# What you need to do
The lines from the one with "The latest version" through the last line below are to be copied exactly; no other lines are to be returned.

# Provided records

((

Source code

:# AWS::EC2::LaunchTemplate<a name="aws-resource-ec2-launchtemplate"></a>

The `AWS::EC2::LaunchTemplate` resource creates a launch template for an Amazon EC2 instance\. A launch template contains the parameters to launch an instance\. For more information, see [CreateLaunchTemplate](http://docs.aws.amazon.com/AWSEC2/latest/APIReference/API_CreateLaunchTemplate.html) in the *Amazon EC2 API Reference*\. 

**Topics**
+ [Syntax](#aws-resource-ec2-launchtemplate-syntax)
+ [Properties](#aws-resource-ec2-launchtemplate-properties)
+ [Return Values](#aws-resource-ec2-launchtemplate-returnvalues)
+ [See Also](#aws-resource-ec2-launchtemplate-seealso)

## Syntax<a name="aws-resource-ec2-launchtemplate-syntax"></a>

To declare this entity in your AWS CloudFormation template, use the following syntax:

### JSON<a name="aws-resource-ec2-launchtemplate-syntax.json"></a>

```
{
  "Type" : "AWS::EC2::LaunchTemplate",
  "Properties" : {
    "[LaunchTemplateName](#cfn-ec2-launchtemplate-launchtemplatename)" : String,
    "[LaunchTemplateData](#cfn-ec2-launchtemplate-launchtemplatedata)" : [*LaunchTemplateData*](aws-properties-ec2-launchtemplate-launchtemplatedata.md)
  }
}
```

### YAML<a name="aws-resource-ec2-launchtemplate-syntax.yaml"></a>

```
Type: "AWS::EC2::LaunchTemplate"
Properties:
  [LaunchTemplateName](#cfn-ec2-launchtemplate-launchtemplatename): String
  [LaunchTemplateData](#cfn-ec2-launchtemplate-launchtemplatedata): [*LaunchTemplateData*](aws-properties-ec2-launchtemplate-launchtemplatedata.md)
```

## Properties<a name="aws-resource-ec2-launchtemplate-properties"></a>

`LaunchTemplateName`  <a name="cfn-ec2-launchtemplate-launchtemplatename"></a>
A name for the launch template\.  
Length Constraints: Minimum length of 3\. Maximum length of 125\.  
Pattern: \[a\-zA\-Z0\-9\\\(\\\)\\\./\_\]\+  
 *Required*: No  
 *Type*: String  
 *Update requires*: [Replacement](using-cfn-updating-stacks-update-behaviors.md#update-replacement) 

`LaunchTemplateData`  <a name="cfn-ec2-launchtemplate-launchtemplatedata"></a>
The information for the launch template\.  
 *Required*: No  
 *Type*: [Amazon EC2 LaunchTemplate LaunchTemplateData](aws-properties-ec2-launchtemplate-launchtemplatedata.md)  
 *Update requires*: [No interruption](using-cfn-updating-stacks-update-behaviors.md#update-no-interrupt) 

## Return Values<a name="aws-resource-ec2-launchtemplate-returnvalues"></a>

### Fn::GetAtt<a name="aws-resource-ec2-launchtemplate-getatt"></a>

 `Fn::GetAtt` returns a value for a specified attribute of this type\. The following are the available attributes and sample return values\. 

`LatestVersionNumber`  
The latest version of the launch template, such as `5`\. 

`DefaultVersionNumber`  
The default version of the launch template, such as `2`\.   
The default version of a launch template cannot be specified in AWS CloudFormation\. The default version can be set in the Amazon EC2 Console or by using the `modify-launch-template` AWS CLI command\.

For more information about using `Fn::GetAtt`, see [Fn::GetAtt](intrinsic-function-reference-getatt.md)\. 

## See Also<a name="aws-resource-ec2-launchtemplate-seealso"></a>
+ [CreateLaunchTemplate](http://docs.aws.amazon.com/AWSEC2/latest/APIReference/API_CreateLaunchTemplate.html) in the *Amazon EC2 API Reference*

))

# Written solution
The latest version of the launch template, such as `5`\. 

`DefaultVersionNumber`  
The default version of the launch template, such as `2`\.   
The default version of a launch template cannot be specified in AWS CloudFormation\. The default version can be set in the Amazon EC2 Console or by using the `modify-launch-template` AWS CLI command\.

For more information about using `Fn::GetAtt`, see [Fn::GetAtt](intrinsic-function-reference-getatt.md)\. 

## See Also<a name="aws-resource-ec2-launchtemplate-seealso"></a>
+ [CreateLaunchTemplate](http://docs.aws.amazon.com/AWSEC2/latest/APIReference/API_CreateLaunchTemplate.html) in the *Amazon EC2 API Reference*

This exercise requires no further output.